Search
  • Kim Golson

Lessons in Love



I thought I knew about Love. I was brought up a Christian, my father being a Church of England vicar, with the concept of "Loving thy neighbour" and I understood that this was demonstrated through action and attitude to others. This was very challenged when a parishioner came to the house in distress as a friend of hers (a man) was suddenly homeless. Her husband would not allow him to stay in their house and she asked my father to help.


I was about 5 or 6 at the time and to me, the solution was obvious. We lived in a large vicarage in which we had 3 spare bedrooms, though one was damp and so wasn't useable. Clearly, I believed, my dad would let the man move in with us until he got back on his feet and found a place of his own to live in. That, to me, was the Christian response. That would have been loving our neighbour.


That was not the response my father gave. Nor my mother. My understanding of Christianity was challenged. My father was not practicing what he preached - or maybe I had just misunderstood (again).


My mother was not a big hugger or utterer of love declarations but she did show love through taking care of me. It is apparent to me now - having seen my mother with my nieces and nephews - that once I was starting to have opinions and challenge her she didn't know how to deal with me.


So what about loving oneself?


I have, like many of us I am sure, heard lots and lots about loving myself, self care, and all of that. But I have always imagined loving myself (and others) to be about a warm fuzzy feeling. I have believed that love was a feeling and often, as a young person, would question if I loved someone by using the test 'How would I feel if they died'.


So I have struggled with loving myself all my life as I didn't really get a warm fuzzy feeling when I thought about myself. In October last year I went on a retreat and found myself stroking my own leg and saying I love you and I guess that did make me feel accepted and a bit warm and fuzzy, but to what end?


When we think about the love parents gave us (or should have given us) or the love we may bestow on our own children it probably isn't a warm fuzzy feeling we think about. Because just saying 'I love you' is meaningless if your actions don't demonstrate that the words have meaning. A parent of a baby demonstrates their love through meeting every need that baby has; feeding, changing and bathing, cuddling, keeping them warm, the list could go on. This makes the baby feel safe and nurtured. And, as a baby grows up into a child and then a teenager, they gradually learn to take on these nurturing tasks for themselves - in an ideal world, of course. We learn to dress ourselves, bath ourselves, take care of our appearance, feed ourselves and even make meals.

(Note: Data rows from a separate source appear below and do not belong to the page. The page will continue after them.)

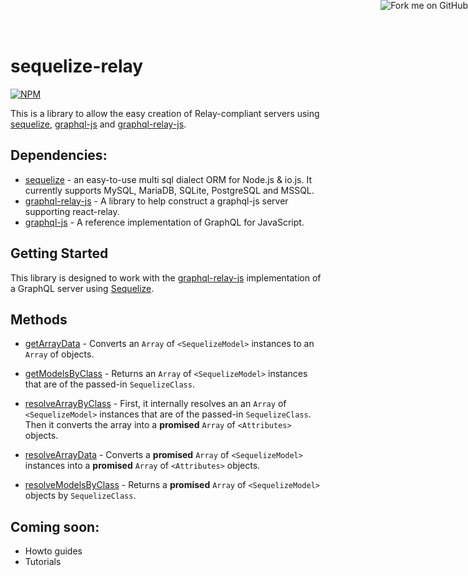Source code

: # sequelize-relay
[![NPM](https://nodei.co/npm/sequelize-relay.png?compact=true)](https://nodei.co/npm/sequelize-relay/)

This is a library to allow the easy creation of Relay-compliant servers using
 [sequelize](https://github.com/sequelize/sequelize),
 [graphql-js](https://github.com/graphql/graphql-js) and
 [graphql-relay-js](https://github.com/graphql/graphql-relay-js).


<a href="https://github.com/MattMcFarland/sequelize-relay"><img style="position: absolute; top: 0; right: 0; border: 0;" src="https://camo.githubusercontent.com/365986a132ccd6a44c23a9169022c0b5c890c387/68747470733a2f2f73332e616d617a6f6e6177732e636f6d2f6769746875622f726962626f6e732f666f726b6d655f72696768745f7265645f6161303030302e706e67" alt="Fork me on GitHub" data-canonical-src="https://s3.amazonaws.com/github/ribbons/forkme_right_red_aa0000.png"></a>

## Dependencies:
- [sequelize](https://github.com/sequelize/sequelize) -
 an easy-to-use multi sql dialect ORM for Node.js & io.js.
 It currently supports MySQL, MariaDB, SQLite, PostgreSQL and MSSQL.
- [graphql-relay-js](https://github.com/graphql/graphql-relay-js) -
 A library to help construct a graphql-js server supporting react-relay.
- [graphql-js](https://github.com/graphql/graphql-js) -
 A reference implementation of GraphQL for JavaScript.

## Getting Started

This library is designed to work with the
[graphql-relay-js](https://github.com/graphql/graphql-relay-js) implementation
of a GraphQL server using [Sequelize](https://github.com/sequelize/sequelize).

## Methods

* [getArrayData](docs/methods/getArrayData.md) - Converts an `Array` of `<SequelizeModel>` instances to an `Array` of <Attributes> objects.

* [getModelsByClass](docs/methods/getModelsByClass.md) - Returns an `Array` of `<SequelizeModel>` instances that are of the passed-in `SequelizeClass`.

* [resolveArrayByClass](docs/methods/resolveArrayByClass.md) - First, it internally resolves an an `Array` of `<SequelizeModel>` instances that are of the passed-in `SequelizeClass`. Then it converts the array into a **promised** `Array` of `<Attributes>` objects.

* [resolveArrayData](docs/methods/resolveArrayData.md) - Converts a **promised** `Array` of `<SequelizeModel>` instances into a **promised** `Array` of `<Attributes>` objects.

* [resolveModelsByClass](docs/methods/resolveModelsByClass.md) - Returns a **promised** `Array` of `<SequelizeModel>` objects by `SequelizeClass`.

## Coming soon:

- Howto guides
- Tutorials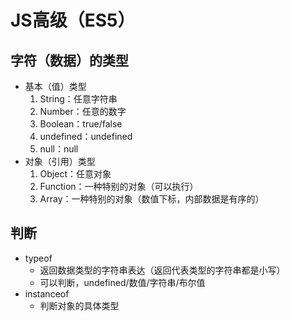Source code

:# JS高级（ES5）

## 字符（数据）的类型

* 基本（值）类型 
  1. String：任意字符串
  2. Number：任意的数字
  3. Boolean：true/false
  4. undefined：undefined
  5. null：null
* 对象（引用）类型
  1. Object：任意对象
  2. Function：一种特别的对象（可以执行）
  3. Array：一种特别的对象（数值下标，内部数据是有序的）

## 判断

* typeof 
  * 返回数据类型的字符串表达（返回代表类型的字符串都是小写）
  * 可以判断，undefined/数值/字符串/布尔值
* instanceof
  * 判断对象的具体类型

Something went wrong in this learning process for me. What I did learn, and have recently realised, is love is not safe. As a teenager I did everything I could to make my Mother not love me. I was not successful and my Mother continues to love me in her own way but I am still coming to terms with that relationship and my personal responsibility in how it has been. As a result of this belief it has never occured to me before that self love is not about a fuzzy feeling.


Self love is about nurturing oneself.


I am sure that many of us often wish we felt looked after. That someone had done the chores for us. We had a lovely tidy clean house to live in and delicious nutritious food cooked for us. That someone was looking out for us and making sure we remembered things we were supposed to be doing and prepared us for each day. How marvellous, then, to realise that I could have all of that. If I just did all those things for myself, the result would be that I would feel looked after. I would feel nurtured and cared for. I would feel supported and encouraged to be myself and go out in the world knowing that I was loved.


I don't really want someone else to come in and do all those things for me - If I am paying someone it's not like they are actually loving me. I mean I do think that now I realise what loving myself actually is that I could pay someone, as an act of self love, to help me achieve the regularly cleaned home as time is always an issue. Actually doing those things for myself because I want to feel looked after, and focusing on how I will feel if I do them (when I am feeling resistance) is really working for me. I don't mean by any stretch of the imagination that I have everything sorted but I have started. I have begun doing the washing up every evening before I go to bed. I have started tackling the clutter in my house in a relaxed rather than manic way. I feel comfortable just doing a little bit most days when I think about it whilst also maintaining the cleared areas so they don't slip back.


I have been shocked by the impact on my life of realising just what loving myself is truly about. And interestingly, now I have started loving myself in a practical way, I have started to get a warm fuzzy feeling!